» Supplied records:
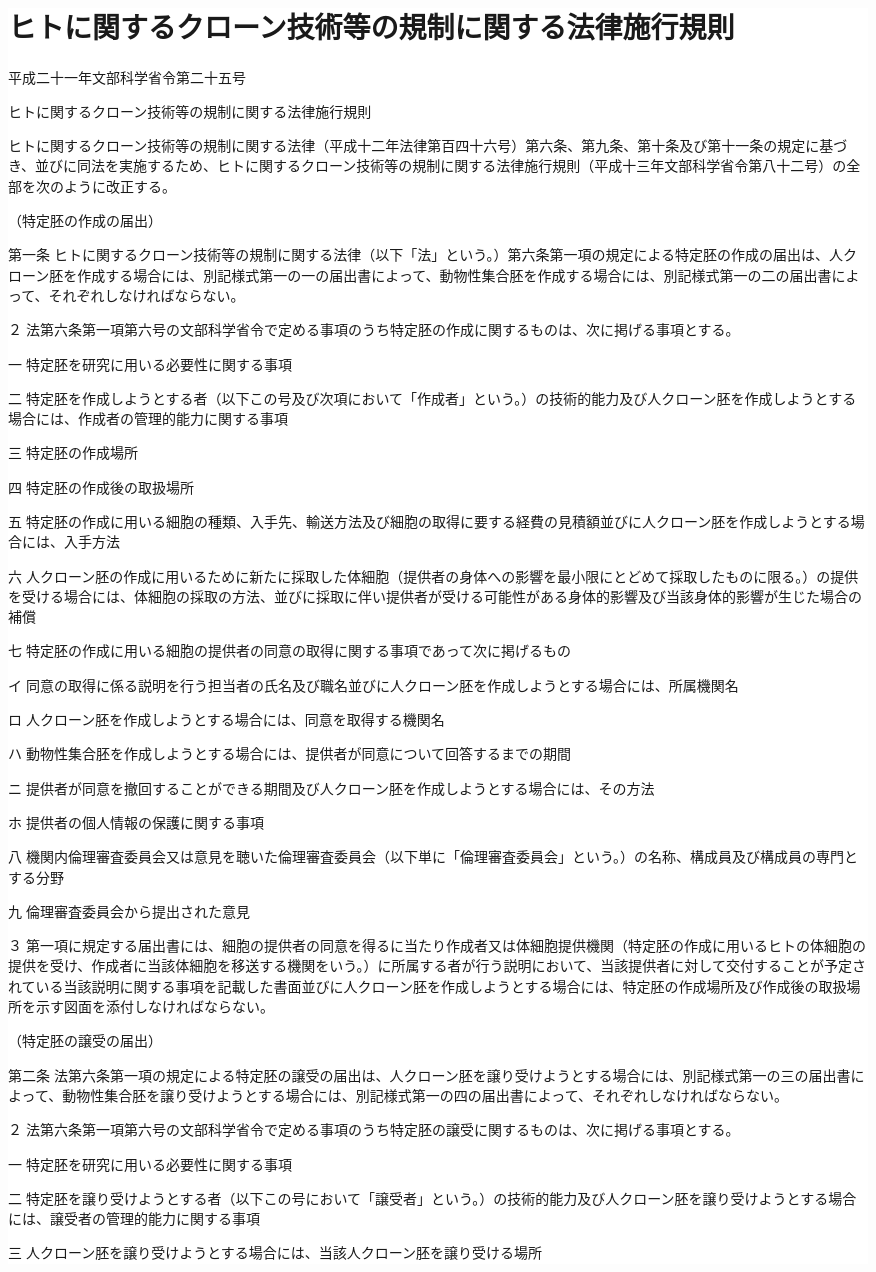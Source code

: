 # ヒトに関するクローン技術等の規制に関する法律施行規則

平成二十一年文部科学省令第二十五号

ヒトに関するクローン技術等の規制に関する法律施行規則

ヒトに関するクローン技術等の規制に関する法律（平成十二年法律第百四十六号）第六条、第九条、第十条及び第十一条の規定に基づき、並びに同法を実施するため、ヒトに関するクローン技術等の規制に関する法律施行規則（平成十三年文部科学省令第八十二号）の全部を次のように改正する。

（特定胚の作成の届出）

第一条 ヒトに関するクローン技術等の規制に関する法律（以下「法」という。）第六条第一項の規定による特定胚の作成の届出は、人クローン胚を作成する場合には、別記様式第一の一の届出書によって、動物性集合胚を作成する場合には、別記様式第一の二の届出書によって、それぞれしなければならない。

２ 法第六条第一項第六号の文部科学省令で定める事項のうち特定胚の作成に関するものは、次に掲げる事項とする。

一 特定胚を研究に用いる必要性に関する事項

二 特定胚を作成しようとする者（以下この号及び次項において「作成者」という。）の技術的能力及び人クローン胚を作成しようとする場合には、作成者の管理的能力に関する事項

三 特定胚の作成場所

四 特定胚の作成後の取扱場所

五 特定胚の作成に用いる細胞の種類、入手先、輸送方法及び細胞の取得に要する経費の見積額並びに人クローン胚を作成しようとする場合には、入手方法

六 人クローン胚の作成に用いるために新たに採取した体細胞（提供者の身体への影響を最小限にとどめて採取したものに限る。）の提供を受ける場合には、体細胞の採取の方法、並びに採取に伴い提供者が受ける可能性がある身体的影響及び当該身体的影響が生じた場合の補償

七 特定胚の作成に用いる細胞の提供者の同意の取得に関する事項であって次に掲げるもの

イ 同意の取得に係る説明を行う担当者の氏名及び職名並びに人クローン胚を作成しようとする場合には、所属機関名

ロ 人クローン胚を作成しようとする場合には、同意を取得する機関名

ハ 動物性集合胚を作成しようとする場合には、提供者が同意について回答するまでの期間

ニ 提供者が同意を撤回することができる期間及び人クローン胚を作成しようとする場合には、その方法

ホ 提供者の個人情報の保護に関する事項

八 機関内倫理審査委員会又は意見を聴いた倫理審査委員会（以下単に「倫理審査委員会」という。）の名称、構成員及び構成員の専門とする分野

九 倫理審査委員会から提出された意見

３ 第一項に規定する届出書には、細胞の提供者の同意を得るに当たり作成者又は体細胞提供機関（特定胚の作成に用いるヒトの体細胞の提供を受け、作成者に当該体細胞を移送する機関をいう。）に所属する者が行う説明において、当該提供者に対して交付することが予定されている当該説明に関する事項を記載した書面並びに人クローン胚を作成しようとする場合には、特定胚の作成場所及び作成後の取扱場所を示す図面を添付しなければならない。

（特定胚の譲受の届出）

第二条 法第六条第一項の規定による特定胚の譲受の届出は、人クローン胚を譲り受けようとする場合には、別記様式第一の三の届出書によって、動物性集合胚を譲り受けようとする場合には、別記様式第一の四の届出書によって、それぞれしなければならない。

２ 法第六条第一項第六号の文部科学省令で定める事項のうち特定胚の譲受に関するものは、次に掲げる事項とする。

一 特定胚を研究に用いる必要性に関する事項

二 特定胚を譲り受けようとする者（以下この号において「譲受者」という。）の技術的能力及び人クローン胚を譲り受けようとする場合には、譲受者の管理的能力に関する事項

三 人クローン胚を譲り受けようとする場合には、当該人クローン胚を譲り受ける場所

» Work instructions:
Everything in the records except the pictures should be retyped exactly.

» Response for this exercise:
Source code

: # ヒトに関するクローン技術等の規制に関する法律施行規則

平成二十一年文部科学省令第二十五号

ヒトに関するクローン技術等の規制に関する法律施行規則

ヒトに関するクローン技術等の規制に関する法律（平成十二年法律第百四十六号）第六条、第九条、第十条及び第十一条の規定に基づき、並びに同法を実施するため、ヒトに関するクローン技術等の規制に関する法律施行規則（平成十三年文部科学省令第八十二号）の全部を次のように改正する。

（特定胚の作成の届出）

第一条 ヒトに関するクローン技術等の規制に関する法律（以下「法」という。）第六条第一項の規定による特定胚の作成の届出は、人クローン胚を作成する場合には、別記様式第一の一の届出書によって、動物性集合胚を作成する場合には、別記様式第一の二の届出書によって、それぞれしなければならない。

２ 法第六条第一項第六号の文部科学省令で定める事項のうち特定胚の作成に関するものは、次に掲げる事項とする。

一 特定胚を研究に用いる必要性に関する事項

二 特定胚を作成しようとする者（以下この号及び次項において「作成者」という。）の技術的能力及び人クローン胚を作成しようとする場合には、作成者の管理的能力に関する事項

三 特定胚の作成場所

四 特定胚の作成後の取扱場所

五 特定胚の作成に用いる細胞の種類、入手先、輸送方法及び細胞の取得に要する経費の見積額並びに人クローン胚を作成しようとする場合には、入手方法

六 人クローン胚の作成に用いるために新たに採取した体細胞（提供者の身体への影響を最小限にとどめて採取したものに限る。）の提供を受ける場合には、体細胞の採取の方法、並びに採取に伴い提供者が受ける可能性がある身体的影響及び当該身体的影響が生じた場合の補償

七 特定胚の作成に用いる細胞の提供者の同意の取得に関する事項であって次に掲げるもの

イ 同意の取得に係る説明を行う担当者の氏名及び職名並びに人クローン胚を作成しようとする場合には、所属機関名

ロ 人クローン胚を作成しようとする場合には、同意を取得する機関名

ハ 動物性集合胚を作成しようとする場合には、提供者が同意について回答するまでの期間

ニ 提供者が同意を撤回することができる期間及び人クローン胚を作成しようとする場合には、その方法

ホ 提供者の個人情報の保護に関する事項

八 機関内倫理審査委員会又は意見を聴いた倫理審査委員会（以下単に「倫理審査委員会」という。）の名称、構成員及び構成員の専門とする分野

九 倫理審査委員会から提出された意見

３ 第一項に規定する届出書には、細胞の提供者の同意を得るに当たり作成者又は体細胞提供機関（特定胚の作成に用いるヒトの体細胞の提供を受け、作成者に当該体細胞を移送する機関をいう。）に所属する者が行う説明において、当該提供者に対して交付することが予定されている当該説明に関する事項を記載した書面並びに人クローン胚を作成しようとする場合には、特定胚の作成場所及び作成後の取扱場所を示す図面を添付しなければならない。

（特定胚の譲受の届出）

第二条 法第六条第一項の規定による特定胚の譲受の届出は、人クローン胚を譲り受けようとする場合には、別記様式第一の三の届出書によって、動物性集合胚を譲り受けようとする場合には、別記様式第一の四の届出書によって、それぞれしなければならない。

２ 法第六条第一項第六号の文部科学省令で定める事項のうち特定胚の譲受に関するものは、次に掲げる事項とする。

一 特定胚を研究に用いる必要性に関する事項

二 特定胚を譲り受けようとする者（以下この号において「譲受者」という。）の技術的能力及び人クローン胚を譲り受けようとする場合には、譲受者の管理的能力に関する事項

三 人クローン胚を譲り受けようとする場合には、当該人クローン胚を譲り受ける場所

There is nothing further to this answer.